Belém é o nome da terra onde nasceu Cristo. O mesmo
nome foi dado a uma capela, depois substituída pelo
Mosteiro dos Jerónimos.
88
A gente da cidade aquele dia,
(Uns por amigos, outros por parentes,
Outros por ver somente) concorria,
Saudosos na vista e descontentes.
E nós co a virtuosa companhia
De mil religiosos diligentes,
Em procissão solene a Deus orando,
Para os batéis viemos caminhando.
Vinha gente da cidade por causa de amigos os parentes ou só
para ver, saudosos e tristes. Eles, acompanhados de muitos
frades, em procissão solene avançaram rezando para os batéis.
89
Em tão longo caminho e duvidoso
Por perdidos as gentes nos julgavam,
As mulheres cum choro piedoso,
Os homens com suspiros que arrancavam;
Mães, esposas, irmãs, que o temeroso
Amor mais desconfia, acrescentavam
A desesperação e frio medo
De já nos não tornar a ver tão cedo.
As gentes davam-nos já por perdidos, tratando-se de uma
viagem tão longa e incerta. As mulheres choravam, os
homens suspiravam de maneira comovente. Nas mães,
esposas e irmãs era maior ainda o desespero e o medo.
90
Qual vai dizendo: -”Ó filho, a quem eu tinha
Só para refrigério, e doce amparo
Desta cansada já velhice minha,
Que em choro acabará, penoso e amaro,
Por que me deixas, mísera e mesquinha?
Por que de mi te vás, ó filho caro,
A fazer o funéreo enterramento, (pleonasmo)

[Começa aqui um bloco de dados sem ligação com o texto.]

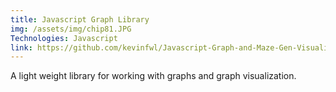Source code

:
 ```yaml
---
title: Javascript Graph Library
img: /assets/img/chip81.JPG
Technologies: Javascript
link: https://github.com/kevinfwl/Javascript-Graph-and-Maze-Gen-Visualizer
---
```


A light weight library for working with graphs and graph visualization. 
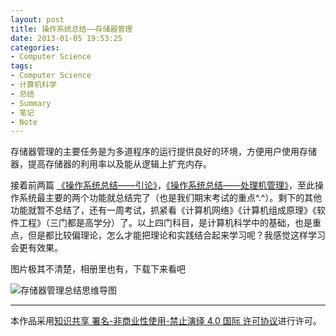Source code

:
 ```yaml
---
layout: post
title: 操作系统总结——存储器管理
date: 2013-01-05 19:53:25
categories:
- Computer Science
tags:
- Computer Science
- 计算机科学
- 总结
- Summary
- 笔记
- Note
---
```


存储器管理的主要任务是为多道程序的运行提供良好的环境，方便用户使用存储器，提高存储器的利用率以及能从逻辑上扩充内存。

接着前两篇 [《操作系统总结——引论》](http://www.geekplux.com/2013/01/03/操作系统总结——引论/)，[《操作系统总结——处理机管理》](http://www.geekplux.com/2013/01/04/操作系统总结——处理机管理/)，至此操作系统最主要的两个功能就总结完了（也是我们期末考试的重点^.^）。剩下的其他功能就暂不总结了，还有一周考试，抓紧看《计算机网络》《计算机组成原理》《软件工程》（三门都是高学分）了。以上四门科目，是计算机科学中的基础，也是重点，但是都比较偏理论，怎么才能把理论和实践结合起来学习呢？我感觉这样学习会更有效果。

图片极其不清楚，相册里也有，下载下来看吧

![存储器管理总结思维导图](https://geekpluxblog.oss-cn-hongkong.aliyuncs.com/os-memory-summary.png)

<!-- more -->

---

本作品采用[知识共享 署名-非商业性使用-禁止演绎 4.0 国际 许可协议](http://creativecommons.org/licenses/by-nc-nd/4.0/)进行许可。
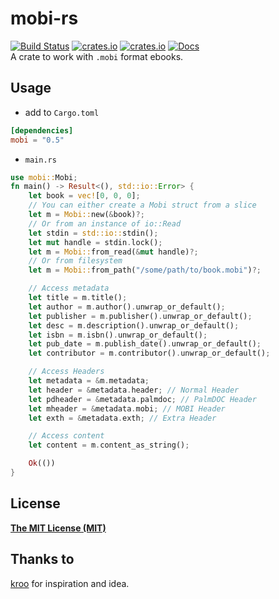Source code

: # mobi-rs
[![Build Status](https://travis-ci.com/wojciechkepka/mobi-rs.svg?branch=master)](https://travis-ci.com/wojciechkepka/mobi-rs)
[![crates.io](https://img.shields.io/crates/v/mobi)](https://crates.io/crates/mobi)
[![crates.io](https://img.shields.io/crates/l/mobi)](https://github.com/wojciechkepka/mobi-rs/blob/master/LICENSE)
[![Docs](https://img.shields.io/badge/docs-master-brightgreen)](https://docs.rs/mobi)  
A crate to work with `.mobi` format ebooks.
## Usage
- add to `Cargo.toml`
```toml
[dependencies]
mobi = "0.5"
```
- `main.rs`
```rust
use mobi::Mobi;
fn main() -> Result<(), std::io::Error> {
    let book = vec![0, 0, 0];
    // You can either create a Mobi struct from a slice
    let m = Mobi::new(&book)?;
    // Or from an instance of io::Read
    let stdin = std::io::stdin();
    let mut handle = stdin.lock();
    let m = Mobi::from_read(&mut handle)?;
    // Or from filesystem
    let m = Mobi::from_path("/some/path/to/book.mobi")?;

    // Access metadata
    let title = m.title();
    let author = m.author().unwrap_or_default();
    let publisher = m.publisher().unwrap_or_default();
    let desc = m.description().unwrap_or_default();
    let isbn = m.isbn().unwrap_or_default();
    let pub_date = m.publish_date().unwrap_or_default();
    let contributor = m.contributor().unwrap_or_default();

    // Access Headers
    let metadata = &m.metadata;
    let header = &metadata.header; // Normal Header
    let pdheader = &metadata.palmdoc; // PalmDOC Header
    let mheader = &metadata.mobi; // MOBI Header
    let exth = &metadata.exth; // Extra Header

    // Access content
    let content = m.content_as_string();

    Ok(())
}
```
## License
[**The MIT License (MIT)**](https://github.com/wojciechkepka/mobi-rs/blob/master/LICENSE)
## Thanks to
[kroo](https://github.com/kroo/mobi-python) for inspiration and idea.

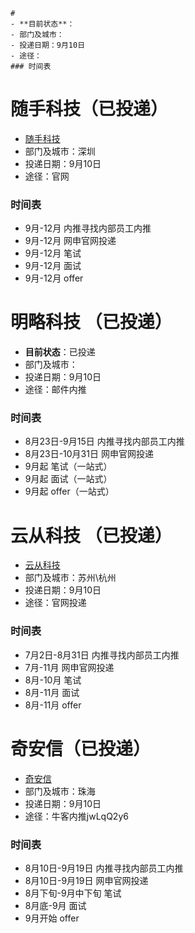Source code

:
 ```
# 
- **目前状态**：
- 部门及城市：
- 投递日期：9月10日
- 途径：
### 时间表
```
# 随手科技（已投递）
- [随手科技](https://app.mokahr.com/campus_apply/sui/3038#/?_k=4n4pip) 
- 部门及城市：深圳
- 投递日期：9月10日
- 途径：官网
### 时间表
- 9月-12月 内推寻找内部员工内推
- 9月-12月 网申官网投递
- 9月-12月 笔试
- 9月-12月 面试
- 9月-12月 offer

# 明略科技 （已投递）
- **目前状态**：已投递
- 部门及城市：
- 投递日期：9月10日
- 途径：邮件内推
### 时间表
- 8月23日-9月15日 内推寻找内部员工内推
- 8月23日-10月31日 网申官网投递
- 9月起 笔试（一站式）
- 9月起 面试（一站式）
- 9月起 offer（一站式）

# 云从科技 （已投递）
- [云从科技](https://app.mokahr.com/campus_apply/cloudwalk/4872#/?_k=z59sto)
- 部门及城市：苏州\杭州
- 投递日期：9月10日
- 途径：官网投递
### 时间表
- 7月2日-8月31日 内推寻找内部员工内推
- 7月-11月 网申官网投递
- 8月-10月 笔试
- 8月-11月 面试
- 8月-11月 offer

# 奇安信（已投递）
- [奇安信](http://campus.chinahr.com/views/qianxin/index.html) 
- 部门及城市：珠海
- 投递日期：9月10日
- 途径：牛客内推jwLqQ2y6
### 时间表
  - 8月10日-9月19日 内推寻找内部员工内推
  - 8月10日-9月19日 网申官网投递
  - 8月下旬-9月中下旬 笔试
  - 8月底-9月 面试
  - 9月开始 offer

Onde sejas de pexes mantimento?”
Uma fala ao filho, queixando-se de que ele a deixa
desamparada na velhice para ser comido pelos peixes.
91
Qual em cabelo: -”Ó doce e amado esposo,
Sem quem não quis Amor que viver possa,
Por que is aventurar ao mar iroso
Essa vida que é minha, e não é vossa?
Como por um caminho duvidoso
Vos esquece a afeição tão doce nossa?
Nosso amor, nosso vão contentamento
Quereis que com as velas leve o vento?”
Outra, com o cabelo descoberto, fala ao marido, mostrando-se
magoada por ele ir arriscar ao mar uma vida que lhe pertence (a
ela) e trocar o amor entre ambos pela incerteza.
92
Nestas e outras palavras que diziam
De amor e de piedosa humanidade,
Os velhos e os mininos os seguiam,
Em quem menos esforço põe a idade.
Os montes de mais perto respondiam,
Quase movidos de alta piedade;
A branca areia as lágrimas banhavam,
Que em multidão com elas se igualavam.
3ª Parte (estrofe 93)
Embarque / partida para a Índia sem as despedidas habituais.
“Determinei de assi nos embarcarmos
Sem o despedimento costumado”
***
93
Nós outros sem a vista alevantarmos
Nem a mãe, nem a esposa, neste estado,
Por nos não magoarmos, ou mudarmos
Do propósito firme começado,
Determinei de assi nos embarcarmos
Sem o despedimento costumado,
Que, posto que é de amor usança boa,
A quem se aparta, ou fica, mais magoa.